● To do:
State how many lines of the data below hold the string "affine", giving nothing but the number.

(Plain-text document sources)
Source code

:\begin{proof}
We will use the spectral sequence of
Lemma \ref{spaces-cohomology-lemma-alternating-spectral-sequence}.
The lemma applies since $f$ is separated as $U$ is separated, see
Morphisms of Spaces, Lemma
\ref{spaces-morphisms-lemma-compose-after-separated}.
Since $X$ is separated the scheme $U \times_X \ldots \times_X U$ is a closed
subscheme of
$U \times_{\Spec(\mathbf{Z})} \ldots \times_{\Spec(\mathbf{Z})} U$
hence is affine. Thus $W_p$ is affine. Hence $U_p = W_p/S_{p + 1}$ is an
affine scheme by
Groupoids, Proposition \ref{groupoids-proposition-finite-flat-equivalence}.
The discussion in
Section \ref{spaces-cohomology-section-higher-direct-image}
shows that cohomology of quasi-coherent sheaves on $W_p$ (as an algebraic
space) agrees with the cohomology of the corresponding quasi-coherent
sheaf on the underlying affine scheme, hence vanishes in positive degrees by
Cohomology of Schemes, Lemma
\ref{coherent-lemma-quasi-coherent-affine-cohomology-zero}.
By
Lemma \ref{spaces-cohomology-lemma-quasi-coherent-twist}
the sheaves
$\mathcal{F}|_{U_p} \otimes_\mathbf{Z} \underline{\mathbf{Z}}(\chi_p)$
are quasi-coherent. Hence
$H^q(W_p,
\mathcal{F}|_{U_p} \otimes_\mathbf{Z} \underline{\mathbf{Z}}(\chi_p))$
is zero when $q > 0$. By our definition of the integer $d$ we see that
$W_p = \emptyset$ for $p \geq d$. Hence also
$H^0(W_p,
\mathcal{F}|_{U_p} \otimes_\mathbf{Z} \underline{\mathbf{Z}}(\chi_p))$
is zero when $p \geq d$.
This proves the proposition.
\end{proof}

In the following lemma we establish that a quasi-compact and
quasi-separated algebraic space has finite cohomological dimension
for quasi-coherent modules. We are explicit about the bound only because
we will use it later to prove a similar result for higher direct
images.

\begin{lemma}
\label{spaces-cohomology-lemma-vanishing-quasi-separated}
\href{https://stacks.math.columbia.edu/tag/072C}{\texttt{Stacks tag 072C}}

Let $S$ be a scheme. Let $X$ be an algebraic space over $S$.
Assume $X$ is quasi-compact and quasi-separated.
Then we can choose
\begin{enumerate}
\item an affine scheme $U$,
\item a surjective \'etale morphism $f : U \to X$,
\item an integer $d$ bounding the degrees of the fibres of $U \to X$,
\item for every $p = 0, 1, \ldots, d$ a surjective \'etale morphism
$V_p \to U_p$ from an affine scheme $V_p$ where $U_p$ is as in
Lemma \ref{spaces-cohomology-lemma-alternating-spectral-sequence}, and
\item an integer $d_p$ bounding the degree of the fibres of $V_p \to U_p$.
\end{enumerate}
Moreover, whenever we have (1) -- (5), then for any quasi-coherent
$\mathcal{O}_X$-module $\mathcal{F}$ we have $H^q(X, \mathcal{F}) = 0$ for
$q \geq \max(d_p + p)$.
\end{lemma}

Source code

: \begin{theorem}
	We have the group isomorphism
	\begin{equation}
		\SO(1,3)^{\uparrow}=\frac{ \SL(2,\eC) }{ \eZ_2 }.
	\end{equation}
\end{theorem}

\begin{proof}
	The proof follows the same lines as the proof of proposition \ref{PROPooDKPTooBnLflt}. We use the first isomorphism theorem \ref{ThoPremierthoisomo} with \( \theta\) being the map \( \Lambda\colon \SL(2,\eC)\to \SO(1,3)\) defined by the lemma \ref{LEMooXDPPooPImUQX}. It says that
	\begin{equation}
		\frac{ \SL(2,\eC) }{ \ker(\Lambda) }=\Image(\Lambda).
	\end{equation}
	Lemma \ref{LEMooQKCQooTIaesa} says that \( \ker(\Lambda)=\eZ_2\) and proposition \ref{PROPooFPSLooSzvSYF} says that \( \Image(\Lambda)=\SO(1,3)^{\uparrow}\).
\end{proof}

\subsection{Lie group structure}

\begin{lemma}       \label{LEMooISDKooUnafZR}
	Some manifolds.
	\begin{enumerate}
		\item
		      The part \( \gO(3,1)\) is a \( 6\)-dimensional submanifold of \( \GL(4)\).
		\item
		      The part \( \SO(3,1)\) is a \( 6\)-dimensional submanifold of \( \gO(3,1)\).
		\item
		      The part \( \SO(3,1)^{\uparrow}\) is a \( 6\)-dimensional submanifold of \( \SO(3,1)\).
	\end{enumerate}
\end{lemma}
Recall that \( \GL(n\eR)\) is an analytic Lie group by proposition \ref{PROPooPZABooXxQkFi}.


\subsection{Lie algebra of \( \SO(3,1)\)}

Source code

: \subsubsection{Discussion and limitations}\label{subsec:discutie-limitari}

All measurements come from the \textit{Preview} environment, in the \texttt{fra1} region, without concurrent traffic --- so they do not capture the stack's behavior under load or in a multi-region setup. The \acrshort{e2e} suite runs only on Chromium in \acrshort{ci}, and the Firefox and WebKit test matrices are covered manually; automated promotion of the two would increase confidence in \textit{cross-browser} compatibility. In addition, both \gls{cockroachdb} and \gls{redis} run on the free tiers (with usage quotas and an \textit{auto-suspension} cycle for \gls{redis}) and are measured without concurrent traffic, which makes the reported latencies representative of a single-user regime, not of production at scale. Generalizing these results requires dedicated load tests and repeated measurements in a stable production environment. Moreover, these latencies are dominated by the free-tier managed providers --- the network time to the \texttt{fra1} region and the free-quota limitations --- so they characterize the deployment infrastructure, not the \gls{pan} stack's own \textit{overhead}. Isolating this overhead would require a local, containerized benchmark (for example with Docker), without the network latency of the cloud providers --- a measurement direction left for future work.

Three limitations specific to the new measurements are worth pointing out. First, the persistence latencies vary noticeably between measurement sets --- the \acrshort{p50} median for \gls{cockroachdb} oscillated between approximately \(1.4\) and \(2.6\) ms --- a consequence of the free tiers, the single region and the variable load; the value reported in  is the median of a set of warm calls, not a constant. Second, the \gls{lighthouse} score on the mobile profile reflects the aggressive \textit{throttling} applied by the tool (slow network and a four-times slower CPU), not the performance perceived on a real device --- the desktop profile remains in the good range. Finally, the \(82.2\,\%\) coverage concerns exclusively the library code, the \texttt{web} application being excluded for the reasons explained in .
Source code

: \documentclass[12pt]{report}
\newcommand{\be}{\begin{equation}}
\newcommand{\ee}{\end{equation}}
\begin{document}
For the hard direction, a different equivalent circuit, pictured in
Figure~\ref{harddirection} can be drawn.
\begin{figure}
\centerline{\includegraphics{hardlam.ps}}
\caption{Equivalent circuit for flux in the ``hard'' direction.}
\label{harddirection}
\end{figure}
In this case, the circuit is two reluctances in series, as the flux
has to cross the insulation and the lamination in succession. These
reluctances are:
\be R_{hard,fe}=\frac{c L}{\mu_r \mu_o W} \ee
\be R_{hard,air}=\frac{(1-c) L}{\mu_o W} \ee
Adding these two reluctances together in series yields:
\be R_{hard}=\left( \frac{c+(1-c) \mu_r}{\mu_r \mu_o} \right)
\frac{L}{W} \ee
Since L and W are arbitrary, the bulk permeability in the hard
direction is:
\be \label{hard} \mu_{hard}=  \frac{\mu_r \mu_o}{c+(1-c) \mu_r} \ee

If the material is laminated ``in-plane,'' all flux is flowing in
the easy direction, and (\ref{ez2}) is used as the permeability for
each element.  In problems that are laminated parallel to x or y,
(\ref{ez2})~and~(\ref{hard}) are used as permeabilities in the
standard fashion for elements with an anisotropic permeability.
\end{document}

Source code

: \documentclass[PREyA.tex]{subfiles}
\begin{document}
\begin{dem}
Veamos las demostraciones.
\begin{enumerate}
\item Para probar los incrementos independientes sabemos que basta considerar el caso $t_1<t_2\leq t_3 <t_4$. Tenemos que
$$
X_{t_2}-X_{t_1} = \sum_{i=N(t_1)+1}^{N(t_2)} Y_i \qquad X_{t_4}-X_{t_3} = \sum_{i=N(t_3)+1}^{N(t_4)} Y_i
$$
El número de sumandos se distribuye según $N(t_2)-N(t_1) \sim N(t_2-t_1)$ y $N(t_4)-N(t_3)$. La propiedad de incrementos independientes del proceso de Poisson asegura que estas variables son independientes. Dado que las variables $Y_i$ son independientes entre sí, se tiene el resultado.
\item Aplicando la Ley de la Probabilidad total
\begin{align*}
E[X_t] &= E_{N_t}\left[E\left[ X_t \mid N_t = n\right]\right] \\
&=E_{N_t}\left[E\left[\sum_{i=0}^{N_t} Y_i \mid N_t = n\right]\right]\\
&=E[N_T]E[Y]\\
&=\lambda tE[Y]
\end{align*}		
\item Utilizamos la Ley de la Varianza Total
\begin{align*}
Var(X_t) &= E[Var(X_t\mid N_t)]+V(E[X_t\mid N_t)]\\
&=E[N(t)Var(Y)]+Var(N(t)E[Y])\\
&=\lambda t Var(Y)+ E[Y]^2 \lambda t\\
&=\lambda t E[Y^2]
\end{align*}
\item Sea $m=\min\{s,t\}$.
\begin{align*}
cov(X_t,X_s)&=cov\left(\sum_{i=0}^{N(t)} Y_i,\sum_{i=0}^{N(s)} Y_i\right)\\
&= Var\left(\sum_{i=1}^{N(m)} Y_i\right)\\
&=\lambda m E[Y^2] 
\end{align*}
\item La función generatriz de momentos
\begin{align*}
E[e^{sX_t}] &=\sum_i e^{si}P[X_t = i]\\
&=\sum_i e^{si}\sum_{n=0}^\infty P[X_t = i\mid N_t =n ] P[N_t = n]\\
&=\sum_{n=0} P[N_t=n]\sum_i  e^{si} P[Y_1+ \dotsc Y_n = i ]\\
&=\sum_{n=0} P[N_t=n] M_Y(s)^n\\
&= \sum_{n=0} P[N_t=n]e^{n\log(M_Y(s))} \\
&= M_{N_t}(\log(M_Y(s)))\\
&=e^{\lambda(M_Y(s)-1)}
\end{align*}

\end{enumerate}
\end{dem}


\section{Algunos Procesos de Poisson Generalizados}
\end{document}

● Task response:
6